Deadline looming, I gave "briefcase" a try, and bingo: "Nissan Briefcase." What I saw on Sunday was a trailer for the longer-length web clip. But unlike most ad teasers (see: Bud Light and the self-impressed #UpForWhatever teaser campaign, which has made me rabidly pre-hate its Super Bowl splash), this one points the way to something that's fully realized, perfectly paced and expertly assembled. Almost.
To its great benefit, "Nissan Briefcase" lacks any semblance of a concept. Pretty gal picks up dorky guy in a Nissan Rogue. Motorcycle sidles up to said Nissan Rogue at a stoplight and deposits a metal briefcase with the driver. Hell breaks loose, in the form of a car chase that's on cinematic par with anything in the "Fast and Furious" franchise. Cars feint and purr and joust with one another almost balletically. Helicopters fly low through tunnels. It's thrilling and it's packed with tiny moments that heighten the tension, like the passenger struggling to put on his glasses or mud spackling the windshield at the height of the pursuit. It completely alters the perception of the Rogue brand, from sub-SUV curiosity to zoomy sleekmobile.

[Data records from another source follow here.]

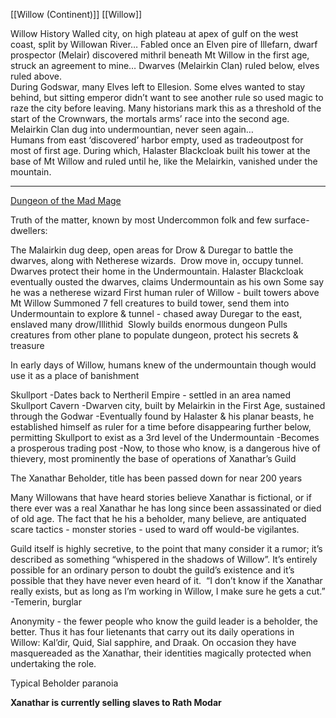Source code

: [[Willow (Continent)]] [[Willow]]

Willow History
	Walled city, on high plateau at apex of gulf on the west coast, split by Willowan River… Fabled once an Elven pire of Illefarn, dwarf prospector (Melair) discovered mithril beneath Mt Willow in the first age, struck an agreement to mine… Dwarves (Melairkin Clan) ruled below, elves ruled above. <br> 
	During Godswar, many Elves left to Ellesion. Some elves wanted to stay behind, but sitting emperor didn’t want to see another rule so used magic to raze the city before leaving. Many historians mark this as a threshold of the start of the Crownwars, the mortals arms’ race into the second age. Melairkin Clan dug into undermountian, never seen again…<br> 
	Humans from east ‘discovered’ harbor empty, used as tradeoutpost for most of first age. During which, Halaster Blackcloak built his tower at the base of Mt Willow and ruled until he, like the Melairkin, vanished under the mountain. 

---

[Dungeon of the Mad Mage](http://anyflip.com/vbea/zsbi)

Truth of the matter, known by most Undercommon folk and few surface-dwellers:

The Malairkin dug deep, open areas for Drow & Duregar to battle the dwarves, along with Netherese wizards. 
Drow move in, occupy tunnel.
Dwarves protect their home in the Undermountain.
Halaster Blackcloak eventually ousted the dwarves, claims Undermountain as his own
	Some say he was a netherese wizard
	First human ruler of Willow - built towers above Mt Willow
	Summoned 7 fell creatures to build tower, send them into Undermountain to explore & tunnel - chased away Duregar to the east, enslaved many drow/Illithid 
	Slowly builds enormous dungeon
	Pulls creatures from other plane to populate dungeon, protect his secrets & treasure

In early days of Willow, humans knew of the undermountain though would use it as a place of banishment

Skullport
	-Dates back to Nertheril Empire - settled in an area named Skullport Cavern
	-Dwarven city, built by Melairkin in the First Age, sustained through the Godwar
	-Eventually found by Halaster & his planar beasts, he established himself as ruler for a time before disappearing further below, permitting Skullport to exist as a 3rd level of the Undermountain
	-Becomes a prosperous trading post
	-Now, to those who know, is a dangerous hive of thievery, most prominently the base of operations of Xanathar’s Guild

The Xanathar
Beholder, title has been passed down for near 200 years

Many Willowans that have heard stories believe Xanathar is fictional, or if there ever was a real Xanathar he has long since been assassinated or died of old age. The fact that he his a beholder, many believe, are antiquated scare tactics - monster stories - used to ward off would-be vigilantes.

Guild itself is highly secretive, to the point that many consider it a rumor; it’s described as something “whispered in the shadows of Willow”. It’s entirely possible for an ordinary person to doubt the guild’s existence and it’s possible that they have never even heard of it. 
	“I don’t know if the Xanathar really exists, but as long as I’m working in Willow, I make sure he gets a cut.” -Temerin, burglar

Anonymity - the fewer people who know the guild leader is a beholder, the better. Thus it has four lietenants that carry out its daily operations in Willow: Kal’dir, Quid, Sial sapphire, and Draak. On occasion they have masquereaded as the Xanathar, their identities magically protected when undertaking the role.

Typical Beholder paranoia

**Xanathar is currently selling slaves to Rath Modar**
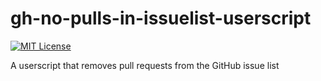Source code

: # gh-no-pulls-in-issuelist-userscript

[![MIT License](http://b.repl.ca/v1/license-MIT-red.png)](LICENSE)

A userscript that removes pull requests from the GitHub issue list

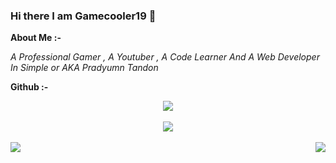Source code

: ### Hi there I am Gamecooler19 👋

**About Me :-**

*A Professional Gamer , A Youtuber , A Code Learner And A Web Developer In Simple or AKA Pradyumn Tandon*

**Github :-**

<div align = "center"> <img src = "https://discord.c99.nl/widget/theme-2/758697679667855433.png"> </div>
<br>
<div align="center"><img src="https://github-profile-trophy.vercel.app/?username=Gamecooler19&theme=dracula"></div>
<br><img align="left" src="https://github-readme-stats.vercel.app/api?username=Gamecooler19&theme=tokyonight"><img align="right" src="https://github-readme-stats.vercel.app/api/top-langs/?username=Gamecooler19&theme=tokyonight&hide=batchfile">
<br>
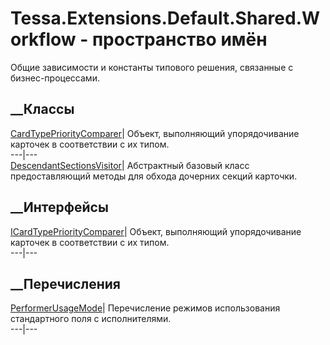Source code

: # Tessa.Extensions.Default.Shared.Workflow - пространство имён
Общие зависимости и константы типового решения, связанные с бизнес-процессами.
##  __Классы
[CardTypePriorityComparer](T_Tessa_Extensions_Default_Shared_Workflow_CardTypePriorityComparer.htm)|
Объект, выполняющий упорядочивание карточек в соответствии с их типом.  
---|---  
[DescendantSectionsVisitor](T_Tessa_Extensions_Default_Shared_Workflow_DescendantSectionsVisitor.htm)|
Абстрактный базовый класс предоставляющий методы для обхода дочерних секций
карточки.  
## __Интерфейсы
[ICardTypePriorityComparer](T_Tessa_Extensions_Default_Shared_Workflow_ICardTypePriorityComparer.htm)|
Объект, выполняющий упорядочивание карточек в соответствии с их типом.  
---|---  
## __Перечисления
[PerformerUsageMode](T_Tessa_Extensions_Default_Shared_Workflow_PerformerUsageMode.htm)|
Перечисление режимов использования стандартного поля с исполнителями.  
---|---
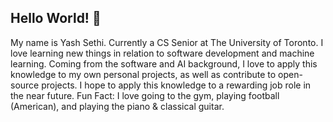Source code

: ## Hello World! 👋

<!--
**sahibsethi17/sahibsethi17** is a ✨ _special_ ✨ repository because its `README.md` (this file) appears on your GitHub profile.

Here are some ideas to get you started:

- 🔭 I’m currently working on ...
- 🌱 I’m currently learning ...
- 👯 I’m looking to collaborate on ...
- 🤔 I’m looking for help with ...
- 💬 Ask me about ...
- 📫 How to reach me: ...
- 😄 Pronouns: ...
- ⚡ Fun fact: ...
-->

My name is Yash Sethi. Currently a CS Senior at The University of Toronto. I love learning new things in relation to software development and machine learning. Coming from the software and AI background, I love to apply this knowledge to my own personal projects, as well as contribute to open-source projects. I hope to apply this knowledge to a rewarding job role in the near future. Fun Fact: I love going to the gym, playing football (American), and playing the piano & classical guitar.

Until its final five seconds, which undo all the good of the previous 160. At clip's end, the Roguesters find themselves trapped by a battalion of baddies. When the vaguely accented, vaguely menacing leader asks Dorky Guy to hand over the briefcase, the screen prompts us to click over to Openthebriefcase.com, which redirects to a Facebook page and - here we go - the conclusion to our manic little episode.
So Dorky Guy hands over the briefcase and Vague Menacer opens it to reveal… a gun? a bomb? a thermos filled with juicified anthrax? No, it's just a key to a Nissan Rogue. The whole thing, you see, was/is an elaborate lead-in to a contest. "There are three more briefcases. Click one of them below for the chance to win," says Vague Menacer, effecting an Emmy-worthy shift into the persona of Sly Huckster.
The sudden change in tone and abandonment of the central mystery nukes the mood, the brand uplift and any chance any viewer will walk away from the clip satisfied. Nissan might as well have tacked on some ragtime piano and CGI rainbows to the outro. The resolution (or lack thereof) is that singularly mystifying.
What pisses me off - and let me tell you, nothing gooses my gander more than a brand video clip that doesn't deliver on its promise - is how the final twist renders everything before it pointless. Nissan sets the scene skillfully, fosters a sense of menace and mystery, stages the chase with precision and imagination… and then shoves it all aside for a contest?
A contest. Really. So much dumb. So much.